Thursday, November 5, 2009: 8:45 AM
Convention Center, Room 411, Fourth Floor
Abstract:
Swine animal feeding operations (AFOs) are sources of emissions for various gases [ammonia (NH3), hydrogen sulfide (H2S), carbon dioxide (CO2), volatile organic carbons (VOCs)], and fine particulate matter. Gaseous emissions from simple aqueous systems are typically controlled by temperature, pH, wind speed, total dissolved concentration of the chemical species of interest (e.g. NH3+NH4 = TAN), and the Henry's law coefficient. Using a simple flow-through Teflon-lined chamber (0.3m × 0.2m × 0.15m), we have compared emissions of NH3 from liquid swine waste obtained from shallow pits from a finisher swine AFO in eastern North Carolina to pure solutions of (NH4)2SO4 under conditions of identical pH, temperature and TAN. Wind speed in the chamber is < 0.05 m/sec.

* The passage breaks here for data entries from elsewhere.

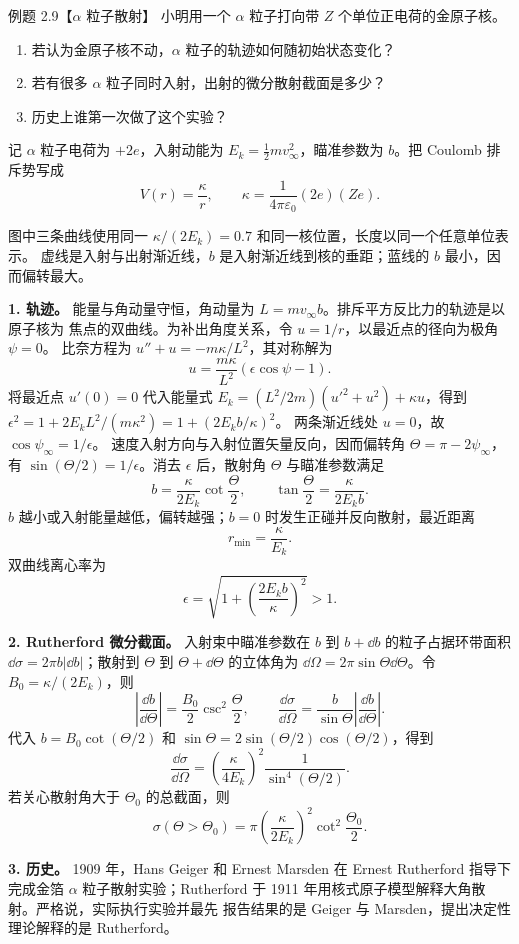 \begin{origexamplebox}{例题 2.9【$\alpha$ 粒子散射】}
小明用一个 $\alpha$ 粒子打向带 $Z$ 个单位正电荷的金原子核。
\begin{enumerate}[label=\arabic*.]
  \item 若认为金原子核不动，$\alpha$ 粒子的轨迹如何随初始状态变化？
  \item 若有很多 $\alpha$ 粒子同时入射，出射的微分散射截面是多少？
  \item 历史上谁第一次做了这个实验？
\end{enumerate}
\end{origexamplebox}

\begin{xesolution}
记 $\alpha$ 粒子电荷为 $+2e$，入射动能为 $E_k=\tfrac12mv_\infty^2$，瞄准参数为 $b$。把 Coulomb
排斥势写成
\[
  V(r)=\frac{\kappa}{r},
  \qquad
  \kappa=\frac{1}{4\pi\varepsilon_0}(2e)(Ze).
\]

\rutherfordFigure
图中三条曲线使用同一 $\kappa/(2E_k)=0.7$ 和同一核位置，长度以同一个任意单位表示。
虚线是入射与出射渐近线，$b$ 是入射渐近线到核的垂距；蓝线的 $b$ 最小，因而偏转最大。


\textbf{1. 轨迹。} 能量与角动量守恒，角动量为 $L=mv_\infty b$。排斥平方反比力的轨迹是以原子核为
焦点的双曲线。为补出角度关系，令 $u=1/r$，以最近点的径向为极角 $\psi=0$。
比奈方程为 $u''+u=-m\kappa/L^2$，其对称解为
\[
 u=\frac{m\kappa}{L^2}(\epsilon\cos\psi-1).
\]
将最近点 $u'(0)=0$ 代入能量式
$E_k=(L^2/2m)(u'^2+u^2)+\kappa u$，得到
$\epsilon^2=1+2E_kL^2/(m\kappa^2)=1+(2E_kb/\kappa)^2$。
两条渐近线处 $u=0$，故 $\cos\psi_\infty=1/\epsilon$。
速度入射方向与入射位置矢量反向，因而偏转角
$\Theta=\pi-2\psi_\infty$，有
$\sin(\Theta/2)=1/\epsilon$。消去 $\epsilon$ 后，散射角 $\Theta$ 与瞄准参数满足
\[
  \boxed{b=\frac{\kappa}{2E_k}\cot\frac\Theta2},
  \qquad
  \boxed{\tan\frac\Theta2=\frac{\kappa}{2E_kb}}.
\]
$b$ 越小或入射能量越低，偏转越强；$b=0$ 时发生正碰并反向散射，最近距离
\[
  \boxed{r_{\min}=\frac{\kappa}{E_k}}.
\]
双曲线离心率为
\[
  \epsilon=\sqrt{1+\left(\frac{2E_kb}{\kappa}\right)^2}>1.
\]

\textbf{2. Rutherford 微分截面。} 入射束中瞄准参数在 $b$ 到 $b+\dd b$ 的粒子占据环带面积
$\dd\sigma=2\pi b|\dd b|$；散射到 $\Theta$ 到 $\Theta+\dd\Theta$ 的立体角为
$\dd\Omega=2\pi\sin\Theta\dd\Theta$。令 $B_0=\kappa/(2E_k)$，则
\[
 \left|\frac{\dd b}{\dd\Theta}\right|=\frac{B_0}{2}\csc^2\frac\Theta2,
 \qquad \frac{\dd\sigma}{\dd\Omega}=
 \frac{b}{\sin\Theta}\left|\frac{\dd b}{\dd\Theta}\right|.
\]
代入 $b=B_0\cot(\Theta/2)$ 和 $\sin\Theta=2\sin(\Theta/2)\cos(\Theta/2)$，得到
\[
  \boxed{\frac{\dd\sigma}{\dd\Omega}
  =\left(\frac{\kappa}{4E_k}\right)^2
  \frac{1}{\sin^4(\Theta/2)}}.
\]
若关心散射角大于 $\Theta_0$ 的总截面，则
\[
  \boxed{\sigma(\Theta>\Theta_0)
  =\pi\left(\frac{\kappa}{2E_k}\right)^2
  \cot^2\frac{\Theta_0}{2}}.
\]

\textbf{3. 历史。} 1909 年，Hans Geiger 和 Ernest Marsden 在 Ernest Rutherford 指导下完成金箔
$\alpha$ 粒子散射实验；Rutherford 于 1911 年用核式原子模型解释大角散射。严格说，实际执行实验并最先
报告结果的是 Geiger 与 Marsden，提出决定性理论解释的是 Rutherford。
\end{xesolution}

Both liquid formulations exhibit the expected response in emissions with changes in temperature and pH. However, NH3 emissions from the pit liquid are ~ 5 times those from pure solutions of (NH4)2SO4. The large difference in emissions with solutions of equivalent TAN (steam distillation + MgO) suggests the possibility of a synergistic mechanism that is enhancing NH3 emissions. Concurrent measurements as part of the National Air Emissions Monitoring Study (NAEMS) document the emissions of CO2, H2S and VOCs (primarily acetic, propionic and butyric acids) at levels that are comparable to observed NH3 emissions. Controlled experiments are underway to investigate further the potential for enhanced emissions of NH3 due to the concurrent release of other volatile species. If successful, this work will be extended to determine the potential for other synergistic reactions that influence gaseous emissions across the air-liquid interface of swine manure liquid. An additional goal is the potential modification/utilization of existing computer models (e.g. U.S EPA WATER 9) to accurately predict gaseous emissions from liquid swine waste.